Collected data

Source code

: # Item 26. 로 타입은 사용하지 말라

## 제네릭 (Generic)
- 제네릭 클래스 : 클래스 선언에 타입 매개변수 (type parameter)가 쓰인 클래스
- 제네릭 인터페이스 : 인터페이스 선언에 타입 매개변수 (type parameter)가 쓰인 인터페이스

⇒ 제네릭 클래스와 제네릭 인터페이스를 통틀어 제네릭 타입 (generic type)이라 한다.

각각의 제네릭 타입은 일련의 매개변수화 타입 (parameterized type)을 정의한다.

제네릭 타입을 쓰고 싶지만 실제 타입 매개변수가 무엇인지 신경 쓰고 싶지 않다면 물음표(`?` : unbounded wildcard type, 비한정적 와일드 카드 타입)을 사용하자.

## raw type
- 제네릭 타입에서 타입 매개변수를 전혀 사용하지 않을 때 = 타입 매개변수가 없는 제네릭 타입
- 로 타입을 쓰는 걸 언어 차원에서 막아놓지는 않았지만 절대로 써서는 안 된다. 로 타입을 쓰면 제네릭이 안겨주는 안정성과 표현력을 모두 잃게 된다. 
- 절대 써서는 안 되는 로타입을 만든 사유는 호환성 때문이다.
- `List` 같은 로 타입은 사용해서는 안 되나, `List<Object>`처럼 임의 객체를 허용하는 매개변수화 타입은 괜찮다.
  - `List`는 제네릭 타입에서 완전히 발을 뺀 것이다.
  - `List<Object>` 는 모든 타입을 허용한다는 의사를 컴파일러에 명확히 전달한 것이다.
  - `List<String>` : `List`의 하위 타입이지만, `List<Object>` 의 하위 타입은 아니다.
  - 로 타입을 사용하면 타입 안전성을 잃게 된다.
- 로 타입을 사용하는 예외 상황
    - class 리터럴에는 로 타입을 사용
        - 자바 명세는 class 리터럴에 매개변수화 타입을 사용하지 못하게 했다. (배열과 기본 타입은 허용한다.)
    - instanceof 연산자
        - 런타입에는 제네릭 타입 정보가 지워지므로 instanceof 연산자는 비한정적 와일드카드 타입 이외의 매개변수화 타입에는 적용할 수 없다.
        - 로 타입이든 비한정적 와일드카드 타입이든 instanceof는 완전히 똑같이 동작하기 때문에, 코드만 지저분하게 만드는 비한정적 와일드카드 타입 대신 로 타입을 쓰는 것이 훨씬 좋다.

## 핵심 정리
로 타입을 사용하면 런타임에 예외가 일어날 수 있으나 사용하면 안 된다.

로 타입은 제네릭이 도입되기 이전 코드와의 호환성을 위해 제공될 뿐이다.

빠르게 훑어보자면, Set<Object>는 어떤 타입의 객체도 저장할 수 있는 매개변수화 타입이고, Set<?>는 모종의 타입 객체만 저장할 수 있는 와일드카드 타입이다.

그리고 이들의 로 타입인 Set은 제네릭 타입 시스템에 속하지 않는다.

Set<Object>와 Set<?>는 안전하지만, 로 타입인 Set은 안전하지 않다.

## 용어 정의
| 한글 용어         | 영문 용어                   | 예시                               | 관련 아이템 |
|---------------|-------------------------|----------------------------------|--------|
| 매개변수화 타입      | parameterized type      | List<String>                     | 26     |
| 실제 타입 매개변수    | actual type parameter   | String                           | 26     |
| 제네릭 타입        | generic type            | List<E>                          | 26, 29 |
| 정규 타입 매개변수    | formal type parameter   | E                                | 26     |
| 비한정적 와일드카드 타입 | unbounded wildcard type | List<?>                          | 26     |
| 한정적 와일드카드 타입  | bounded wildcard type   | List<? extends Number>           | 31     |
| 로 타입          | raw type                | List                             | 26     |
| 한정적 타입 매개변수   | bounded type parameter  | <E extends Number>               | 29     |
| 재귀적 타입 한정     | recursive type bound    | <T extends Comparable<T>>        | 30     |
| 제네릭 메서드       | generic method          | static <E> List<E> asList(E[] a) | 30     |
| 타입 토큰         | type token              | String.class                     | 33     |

[YOUR OBJECTIVE] Every entry above, from first to last, should be repeated exactly.

[RESULT OF THE EXERCISE]
Source code

: # Item 26. 로 타입은 사용하지 말라

## 제네릭 (Generic)
- 제네릭 클래스 : 클래스 선언에 타입 매개변수 (type parameter)가 쓰인 클래스
- 제네릭 인터페이스 : 인터페이스 선언에 타입 매개변수 (type parameter)가 쓰인 인터페이스

⇒ 제네릭 클래스와 제네릭 인터페이스를 통틀어 제네릭 타입 (generic type)이라 한다.

각각의 제네릭 타입은 일련의 매개변수화 타입 (parameterized type)을 정의한다.

제네릭 타입을 쓰고 싶지만 실제 타입 매개변수가 무엇인지 신경 쓰고 싶지 않다면 물음표(`?` : unbounded wildcard type, 비한정적 와일드 카드 타입)을 사용하자.

## raw type
- 제네릭 타입에서 타입 매개변수를 전혀 사용하지 않을 때 = 타입 매개변수가 없는 제네릭 타입
- 로 타입을 쓰는 걸 언어 차원에서 막아놓지는 않았지만 절대로 써서는 안 된다. 로 타입을 쓰면 제네릭이 안겨주는 안정성과 표현력을 모두 잃게 된다. 
- 절대 써서는 안 되는 로타입을 만든 사유는 호환성 때문이다.
- `List` 같은 로 타입은 사용해서는 안 되나, `List<Object>`처럼 임의 객체를 허용하는 매개변수화 타입은 괜찮다.
  - `List`는 제네릭 타입에서 완전히 발을 뺀 것이다.
  - `List<Object>` 는 모든 타입을 허용한다는 의사를 컴파일러에 명확히 전달한 것이다.
  - `List<String>` : `List`의 하위 타입이지만, `List<Object>` 의 하위 타입은 아니다.
  - 로 타입을 사용하면 타입 안전성을 잃게 된다.
- 로 타입을 사용하는 예외 상황
    - class 리터럴에는 로 타입을 사용
        - 자바 명세는 class 리터럴에 매개변수화 타입을 사용하지 못하게 했다. (배열과 기본 타입은 허용한다.)
    - instanceof 연산자
        - 런타입에는 제네릭 타입 정보가 지워지므로 instanceof 연산자는 비한정적 와일드카드 타입 이외의 매개변수화 타입에는 적용할 수 없다.
        - 로 타입이든 비한정적 와일드카드 타입이든 instanceof는 완전히 똑같이 동작하기 때문에, 코드만 지저분하게 만드는 비한정적 와일드카드 타입 대신 로 타입을 쓰는 것이 훨씬 좋다.

## 핵심 정리
로 타입을 사용하면 런타임에 예외가 일어날 수 있으나 사용하면 안 된다.

로 타입은 제네릭이 도입되기 이전 코드와의 호환성을 위해 제공될 뿐이다.

빠르게 훑어보자면, Set<Object>는 어떤 타입의 객체도 저장할 수 있는 매개변수화 타입이고, Set<?>는 모종의 타입 객체만 저장할 수 있는 와일드카드 타입이다.

그리고 이들의 로 타입인 Set은 제네릭 타입 시스템에 속하지 않는다.

Set<Object>와 Set<?>는 안전하지만, 로 타입인 Set은 안전하지 않다.

## 용어 정의
| 한글 용어         | 영문 용어                   | 예시                               | 관련 아이템 |
|---------------|-------------------------|----------------------------------|--------|
| 매개변수화 타입      | parameterized type      | List<String>                     | 26     |
| 실제 타입 매개변수    | actual type parameter   | String                           | 26     |
| 제네릭 타입        | generic type            | List<E>                          | 26, 29 |
| 정규 타입 매개변수    | formal type parameter   | E                                | 26     |
| 비한정적 와일드카드 타입 | unbounded wildcard type | List<?>                          | 26     |
| 한정적 와일드카드 타입  | bounded wildcard type   | List<? extends Number>           | 31     |
| 로 타입          | raw type                | List                             | 26     |
| 한정적 타입 매개변수   | bounded type parameter  | <E extends Number>               | 29     |
| 재귀적 타입 한정     | recursive type bound    | <T extends Comparable<T>>        | 30     |
| 제네릭 메서드       | generic method          | static <E> List<E> asList(E[] a) | 30     |
| 타입 토큰         | type token              | String.class                     | 33     |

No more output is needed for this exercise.